Results: A total of 52 patients were enrolled. An area strain of ≤ -24.2 % appeared in the 45.5% of the patients with functional recovering, RR 16.25 (IC 95%: 2.55-103, p = 0.003). In the multivariate analyses the area strain of ≤ -24.2 % was the only variable with statistical significance with an OR of 13.15 (IC 95%: 1.83-94, p = 0.010) when was adjusted to hypertension, OR of 12.7 (IC 95%: 1.88-85.9, p = 0.009) adjusted to reperfusion time of ≤ 120 minutes and the OR was of 11.87 (IC 95%: 1.66-84.5, p = 0.013) adjusted to smoking.

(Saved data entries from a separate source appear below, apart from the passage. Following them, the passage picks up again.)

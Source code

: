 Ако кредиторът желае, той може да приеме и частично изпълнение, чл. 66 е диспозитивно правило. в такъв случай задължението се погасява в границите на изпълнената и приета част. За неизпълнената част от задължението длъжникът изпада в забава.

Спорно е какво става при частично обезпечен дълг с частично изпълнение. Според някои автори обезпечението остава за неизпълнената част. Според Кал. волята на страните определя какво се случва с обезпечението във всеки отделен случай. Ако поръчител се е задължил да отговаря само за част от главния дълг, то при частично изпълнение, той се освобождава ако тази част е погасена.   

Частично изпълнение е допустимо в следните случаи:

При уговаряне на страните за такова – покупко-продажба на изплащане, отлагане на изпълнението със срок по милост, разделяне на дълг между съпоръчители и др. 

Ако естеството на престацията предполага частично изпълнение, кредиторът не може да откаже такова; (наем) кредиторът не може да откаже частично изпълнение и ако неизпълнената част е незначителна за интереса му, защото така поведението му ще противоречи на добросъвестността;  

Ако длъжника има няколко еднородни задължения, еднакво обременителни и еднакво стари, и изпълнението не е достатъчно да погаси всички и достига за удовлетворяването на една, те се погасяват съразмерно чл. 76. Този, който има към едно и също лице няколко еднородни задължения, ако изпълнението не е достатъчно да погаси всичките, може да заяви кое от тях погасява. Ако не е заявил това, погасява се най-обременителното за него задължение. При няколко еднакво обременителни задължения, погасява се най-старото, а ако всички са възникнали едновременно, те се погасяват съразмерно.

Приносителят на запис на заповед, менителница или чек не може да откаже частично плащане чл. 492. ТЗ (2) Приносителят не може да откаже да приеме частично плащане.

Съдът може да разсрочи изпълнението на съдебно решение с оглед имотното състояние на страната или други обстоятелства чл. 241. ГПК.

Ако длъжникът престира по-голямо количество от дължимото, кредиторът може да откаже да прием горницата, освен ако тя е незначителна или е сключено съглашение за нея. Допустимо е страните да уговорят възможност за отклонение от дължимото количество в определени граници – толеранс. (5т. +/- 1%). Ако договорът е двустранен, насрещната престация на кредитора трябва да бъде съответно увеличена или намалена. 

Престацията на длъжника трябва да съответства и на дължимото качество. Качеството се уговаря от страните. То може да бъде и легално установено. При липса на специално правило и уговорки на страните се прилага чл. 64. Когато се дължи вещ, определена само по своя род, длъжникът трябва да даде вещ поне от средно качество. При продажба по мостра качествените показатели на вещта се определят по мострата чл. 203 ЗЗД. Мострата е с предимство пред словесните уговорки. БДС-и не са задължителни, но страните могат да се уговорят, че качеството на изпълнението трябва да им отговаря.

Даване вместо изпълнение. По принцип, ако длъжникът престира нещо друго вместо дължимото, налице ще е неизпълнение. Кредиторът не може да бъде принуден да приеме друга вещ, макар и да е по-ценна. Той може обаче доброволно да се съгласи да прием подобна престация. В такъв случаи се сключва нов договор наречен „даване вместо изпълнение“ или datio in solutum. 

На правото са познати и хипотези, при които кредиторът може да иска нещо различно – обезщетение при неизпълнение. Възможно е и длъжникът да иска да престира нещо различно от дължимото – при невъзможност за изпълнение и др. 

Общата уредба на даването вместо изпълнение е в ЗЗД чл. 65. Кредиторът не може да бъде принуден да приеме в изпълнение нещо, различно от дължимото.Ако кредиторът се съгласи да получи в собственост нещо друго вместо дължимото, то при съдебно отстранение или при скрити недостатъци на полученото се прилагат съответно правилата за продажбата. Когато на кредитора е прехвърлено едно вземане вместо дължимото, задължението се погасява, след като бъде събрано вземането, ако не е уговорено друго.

Conclusions: An area strain of ≤ - 24.2% is a prognostic factor of improvement of ejection fraction of ≥ 10% at 3-months follow-up in patients with myocardial infarction and succesful angioplasty.

[面积应变作为心肌梗死功能恢复的预后因素]。
背景:区域应变同时评价纵向和周向变形。没有研究支持其在预测心肌梗死功能恢复方面的益处。目的:探讨血管成形术成功后7天内测量的面积应变对预测功能恢复的预测价值。材料和方法:前瞻性队列研究进行了为期3个月的随访。接受血管成形术成功治疗的心肌梗死患者被纳入研究。前7天进行面积应变。功能恢复定义为3个月随访时射血分数改善≥10%。结果:共入组52例患者。45.5%的功能恢复患者出现面积应变≤- 24.2%,RR为16.25 (IC 95%: 2.55 ~ 103, p = 0.003)。多因素分析中,面积应变≤- 24.2%是唯一有统计学意义的变量,高血压校正时OR为13.15 (IC 95%: 1.83 ~ 94, p = 0.010),再灌注时间≤120分钟校正时OR为12.7 (IC 95%: 1.88 ~ 85.9, p = 0.009),吸烟校正时OR为11.87 (IC 95%: 1.66 ~ 84.5, p = 0.013)。结论:面积应变≤- 24.2%是心肌梗死和血管成形术成功患者3个月随访时射血分数改善≥10%的预后因素。
本文章由计算机程序翻译,如有差异,请以英文原文为准。